Earning 30 starts and a place on the MLS All-Star team during his rookie season, the Washington native was soon being widely hailed as future US national team star and subsequently made his debut for Jurgen Klinsmann’s side as a late substitute in a 2-0 friendly win over South Korea in February 2014.
He was nevertheless a surprise inclusion in the 23-man squad for the World Cup in Brazil a few months later given his lack of international experience, but the promising speedster proceeded to announce himself on the global stage with a handful of eye-opening substitute appearances on the right flank, including in the 2-1 extra-time defeat to Belgium in the round of 16.
His promising performances for the US inevitably led to interest from a host of top European clubs over the following weeks, including Roma, Bayern Munich and Liverpool, but it was Tottenham who ultimately won the race for the pacey defender’s signature that August in a £2.5 million deal.
Yedlin had unfinished business in the US, however, and agreed to stay with the Sounders for the rest of the MLS 2014 season before Spurs would determine whether to bring him across the Atlantic in January 2015 or wait until the following summer.
He later arrived in London midway through the 2014-15 Premier League campaign after helping his hometown club win their fourth US Open Cup title and first-ever Supporters’ Shield, but the two-time All-Star soon discovered that breaking into the first-team at White Hart Lane would be no easy feat.
With Kyle Walker firmly entrenched as Mauricio Pochettino’s first-choice right-back, the US international was forced to settle for just one 12-minute cameo against Aston Villa over rest of the season, and after Kieran Trippier’s subsequent arrival from Burnley pushed him further down the pecking order, he was eventually shipped out on a season-long loan to Sunderland last September.

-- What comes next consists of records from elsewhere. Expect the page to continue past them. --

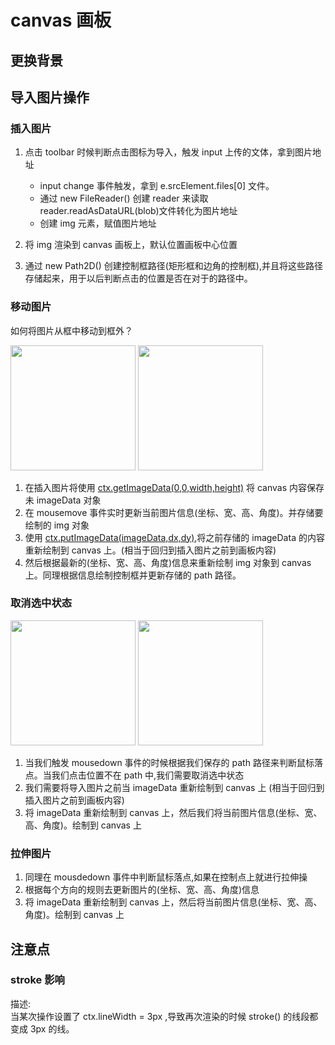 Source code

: # canvas 画板

## 更换背景

## 导入图片操作

### 插入图片

1. 点击 toolbar 时候判断点击图标为导入，触发 input 上传的文体，拿到图片地址

    - input change 事件触发，拿到 e.srcElement.files[0] 文件。
    - 通过 new FileReader() 创建 reader 来读取 reader.readAsDataURL(blob)文件转化为图片地址
    - 创建 img 元素，赋值图片地址

2. 将 img 渲染到 canvas 画板上，默认位置画板中心位置
3. 通过 new Path2D() 创建控制框路径(矩形框和边角的控制框),并且将这些路径存储起来，用于以后判断点击的位置是否在对于的路径中。

### 移动图片

如何将图片从框中移动到框外？

<img width="200" src="https://p9-juejin.byteimg.com/tos-cn-i-k3u1fbpfcp/490a74a82c8a424394fa309a81288b03~tplv-k3u1fbpfcp-watermark.image" />

<img width="200" src="https://p6-juejin.byteimg.com/tos-cn-i-k3u1fbpfcp/a26f1d6732a44b1799fdb4cb10e99f24~tplv-k3u1fbpfcp-watermark.image">

1. 在插入图片将使用 [ctx.getImageData(0,0,width,height)](https://developer.mozilla.org/zh-CN/docs/Web/API/CanvasRenderingContext2D/getImageData) 将 canvas 内容保存未 imageData 对象
2. 在 mousemove 事件实时更新当前图片信息(坐标、宽、高、角度)。并存储要绘制的 img 对象
3. 使用 [ctx.putImageData(imageData,dx,dy)](https://developer.mozilla.org/en-US/docs/Web/API/CanvasRenderingContext2D/putImageData),将之前存储的 imageData 的内容重新绘制到 canvas 上。(相当于回归到插入图片之前到画板内容)
4. 然后根据最新的(坐标、宽、高、角度)信息来重新绘制 img 对象到 canvas 上。同理根据信息绘制控制框并更新存储的 path 路径。

### 取消选中状态

<img width="200" src="https://p6-juejin.byteimg.com/tos-cn-i-k3u1fbpfcp/a26f1d6732a44b1799fdb4cb10e99f24~tplv-k3u1fbpfcp-watermark.image">
<img width="200" src="https://p3-juejin.byteimg.com/tos-cn-i-k3u1fbpfcp/ee4f68b7a0e0442496f33cd65b45735a~tplv-k3u1fbpfcp-watermark.image">

1. 当我们触发 mousedown 事件的时候根据我们保存的 path 路径来判断鼠标落点。当我们点击位置不在 path 中,我们需要取消选中状态
2. 我们需要将导入图片之前当 imageData 重新绘制到 canvas 上 (相当于回归到插入图片之前到画板内容)
3. 将 imageData 重新绘制到 canvas 上，然后我们将当前图片信息(坐标、宽、高、角度)。绘制到 canvas 上

### 拉伸图片

1. 同理在 mousdedown 事件中判断鼠标落点,如果在控制点上就进行拉伸操
2. 根据每个方向的规则去更新图片的(坐标、宽、高、角度)信息
3. 将 imageData 重新绘制到 canvas 上，然后将当前图片信息(坐标、宽、高、角度)。绘制到 canvas 上

## 注意点

### stroke 影响

描述:  
当某次操作设置了 ctx.lineWidth = 3px ,导致再次渲染的时候 stroke() 的线段都变成 3px 的线。
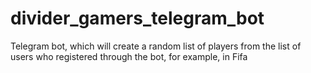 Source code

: # divider_gamers_telegram_bot
Telegram bot, which will create a random list of players from the list of users who registered through the bot, for example, in Fifa
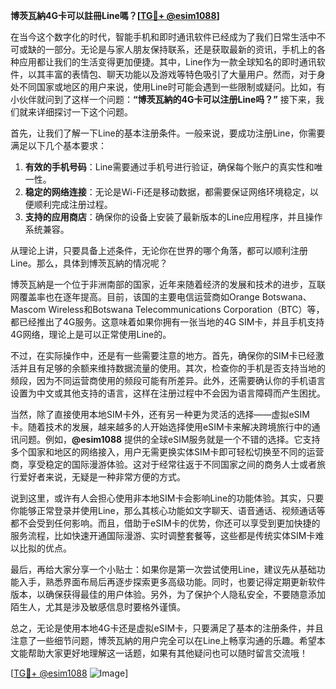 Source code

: **博茨瓦納4G卡可以註冊Line嗎？[[TG💪+ @esim1088](https://t.me/s/esim1088)]**

在当今这个数字化的时代，智能手机和即时通讯软件已经成为了我们日常生活中不可或缺的一部分。无论是与家人朋友保持联系，还是获取最新的资讯，手机上的各种应用都让我们的生活变得更加便捷。其中，Line作为一款全球知名的即时通讯软件，以其丰富的表情包、聊天功能以及游戏等特色吸引了大量用户。然而，对于身处不同国家或地区的用户来说，使用Line时可能会遇到一些限制或疑问。比如，有小伙伴就问到了这样一个问题：**“博茨瓦納的4G卡可以注册Line吗？”** 接下来，我们就来详细探讨一下这个问题。

首先，让我们了解一下Line的基本注册条件。一般来说，要成功注册Line，你需要满足以下几个基本要求：

1. **有效的手机号码**：Line需要通过手机号进行验证，确保每个账户的真实性和唯一性。
2. **稳定的网络连接**：无论是Wi-Fi还是移动数据，都需要保证网络环境稳定，以便顺利完成注册过程。
3. **支持的应用商店**：确保你的设备上安装了最新版本的Line应用程序，并且操作系统兼容。

从理论上讲，只要具备上述条件，无论你在世界的哪个角落，都可以顺利注册Line。那么，具体到博茨瓦納的情况呢？

博茨瓦納是一个位于非洲南部的国家，近年来随着经济的发展和技术的进步，互联网覆盖率也在逐年提高。目前，该国的主要电信运营商如Orange Botswana、Mascom Wireless和Botswana Telecommunications Corporation（BTC）等，都已经推出了4G服务。这意味着如果你拥有一张当地的4G SIM卡，并且手机支持4G网络，理论上是可以正常使用Line的。

不过，在实际操作中，还是有一些需要注意的地方。首先，确保你的SIM卡已经激活并且有足够的余额来维持数据流量的使用。其次，检查你的手机是否支持当地的频段，因为不同运营商使用的频段可能有所差异。此外，还需要确认你的手机语言设置为中文或其他支持的语言，这样在注册过程中不会因为语言障碍而产生困扰。

当然，除了直接使用本地SIM卡外，还有另一种更为灵活的选择——虚拟eSIM卡。随着技术的发展，越来越多的人开始选择使用eSIM卡来解决跨境旅行中的通讯问题。例如，**@esim1088** 提供的全球eSIM服务就是一个不错的选择。它支持多个国家和地区的网络接入，用户无需更换实体SIM卡即可轻松切换至不同的运营商，享受稳定的国际漫游体验。这对于经常往返于不同国家之间的商务人士或者旅行爱好者来说，无疑是一种非常方便的方式。

说到这里，或许有人会担心使用非本地SIM卡会影响Line的功能体验。其实，只要你能够正常登录并使用Line，那么其核心功能如文字聊天、语音通话、视频通话等都不会受到任何影响。而且，借助于eSIM卡的优势，你还可以享受到更加快捷的服务流程，比如快速开通国际漫游、实时调整套餐等，这些都是传统实体SIM卡难以比拟的优点。

最后，再给大家分享一个小贴士：如果你是第一次尝试使用Line，建议先从基础功能入手，熟悉界面布局后再逐步探索更多高级功能。同时，也要记得定期更新软件版本，以确保获得最佳的用户体验。另外，为了保护个人隐私安全，不要随意添加陌生人，尤其是涉及敏感信息时要格外谨慎。

总之，无论是使用本地4G卡还是虚拟eSIM卡，只要满足了基本的注册条件，并且注意了一些细节问题，博茨瓦納的用户完全可以在Line上畅享沟通的乐趣。希望本文能帮助大家更好地理解这一话题，如果有其他疑问也可以随时留言交流哦！

[[TG💪+ @esim1088](https://t.me/s/esim1088) ![Image](https://i.postimg.cc/4NQfJmqS/Snipaste-2025-05-13-00-14-12.png)] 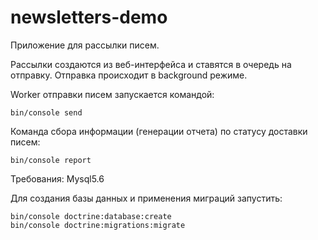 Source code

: # newsletters-demo

Приложение для рассылки писем.

Рассылки создаются из веб-интерфейса и ставятся в очередь на отправку.
Отправка происходит в background режиме.

Worker отправки писем запускается командой:

    bin/console send 
    
Команда сбора информации (генерации отчета) по статусу доставки писем:

    bin/console report 
    
Требования: Mysql5.6

Для создания базы данных и применения миграций запустить:

    bin/console doctrine:database:create
    bin/console doctrine:migrations:migrate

At that point, Yedlin was facing plenty of questions about his ability to make it at the Premier League level. While nobody had ever doubted his potential to influence a game going forward, the 23-year-old had incurred criticism for his lack of positional sense and poor defensive awareness dating back to his MLS days, with some even arguing that he may be forced to make a permanent move to midfield.
His deficiencies at the back meant the early stages of his international career were frequently spent playing on the wing, but the results were often mixed as he struggled with the tactical nuances of the position and found his attacking impact diminished without as much space to exploit down the flank.
With the Sounders, he had frequently lived on his speed to cover up any errors, but that approach clearly was not going to be as effective against Premier League opposition.
Since his spell at the Stadium of Light, though, concerns over Yedlin’s defence have significantly waned. The 39-times capped American initially found himself stuck behind Billy Jones in the right-back pecking order but, after some extensive work on the training ground, he managed to break into the line-up over the second half of the season to start Sunderland’s final 13 league games, helping them avoid relegation with a match to spare.
With Sam Allardyce’s tutelage, the former MLS starlet became a noticeably more disciplined and hard-nosed full-back, rarely getting caught out of position up the pitch or shirking his marking duties. He did still have the occasional hiccup, of course, but there was no denying the remarkable transformation in his game. In effect, he looked like an actual defender rather than simply an athlete thrust into the position.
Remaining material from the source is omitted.